- [Work required]
Among the lines of the material, copy those that hold the string "values".

- [Input data]
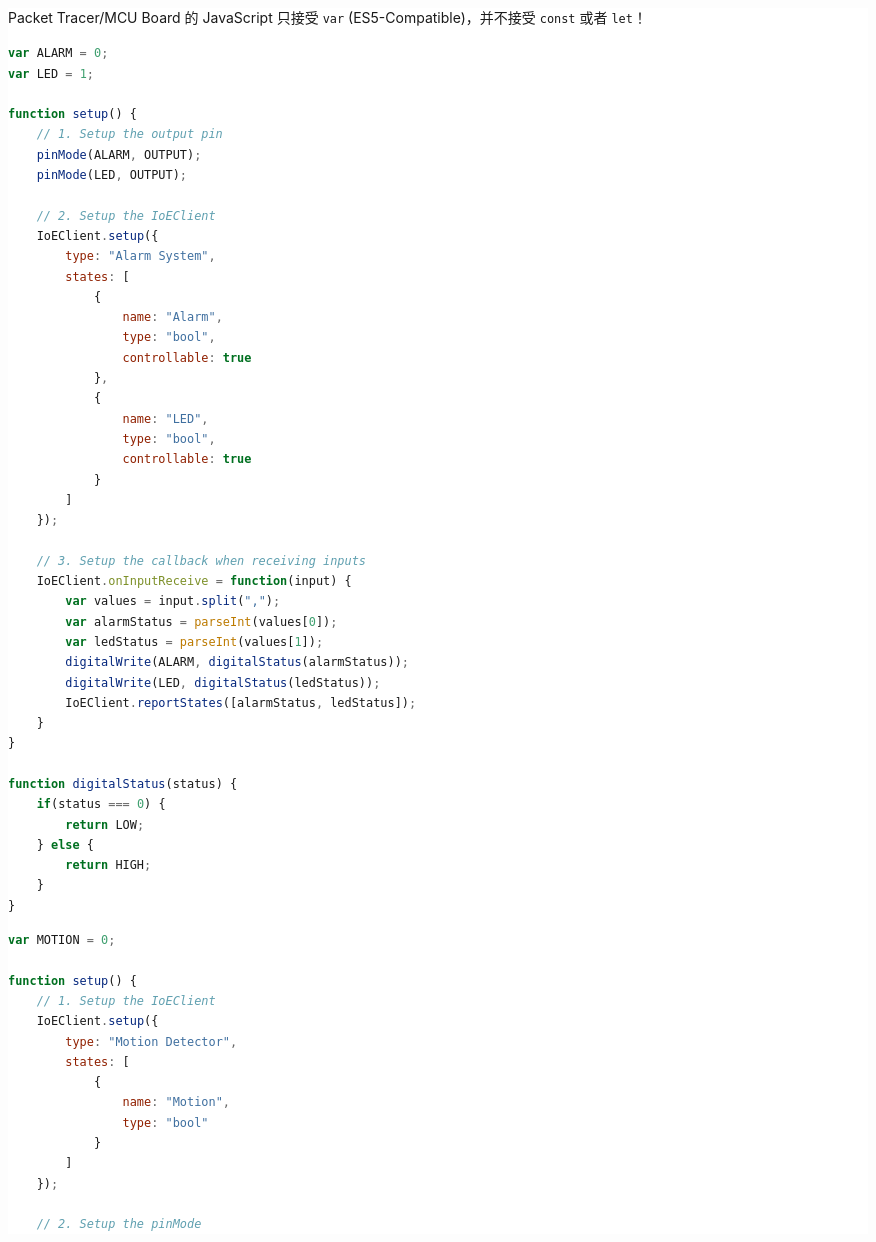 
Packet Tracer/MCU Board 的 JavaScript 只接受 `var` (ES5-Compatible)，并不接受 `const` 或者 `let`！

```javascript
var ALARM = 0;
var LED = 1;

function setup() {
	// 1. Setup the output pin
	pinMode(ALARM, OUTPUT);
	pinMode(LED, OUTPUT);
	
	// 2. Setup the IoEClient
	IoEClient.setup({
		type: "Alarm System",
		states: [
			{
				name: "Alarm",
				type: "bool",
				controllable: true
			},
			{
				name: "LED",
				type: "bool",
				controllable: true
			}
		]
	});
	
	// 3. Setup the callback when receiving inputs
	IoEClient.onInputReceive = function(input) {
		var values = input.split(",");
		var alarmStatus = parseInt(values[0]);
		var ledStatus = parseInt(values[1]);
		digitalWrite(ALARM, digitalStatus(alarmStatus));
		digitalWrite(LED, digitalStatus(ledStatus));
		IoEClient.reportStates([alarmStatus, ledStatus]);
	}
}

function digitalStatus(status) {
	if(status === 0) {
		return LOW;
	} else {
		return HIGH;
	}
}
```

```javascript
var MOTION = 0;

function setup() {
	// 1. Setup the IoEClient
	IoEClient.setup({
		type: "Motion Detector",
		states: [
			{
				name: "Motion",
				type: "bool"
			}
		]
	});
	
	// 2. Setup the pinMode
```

- [Response to the task]
		var values = input.split(",");
		var alarmStatus = parseInt(values[0]);
		var ledStatus = parseInt(values[1]);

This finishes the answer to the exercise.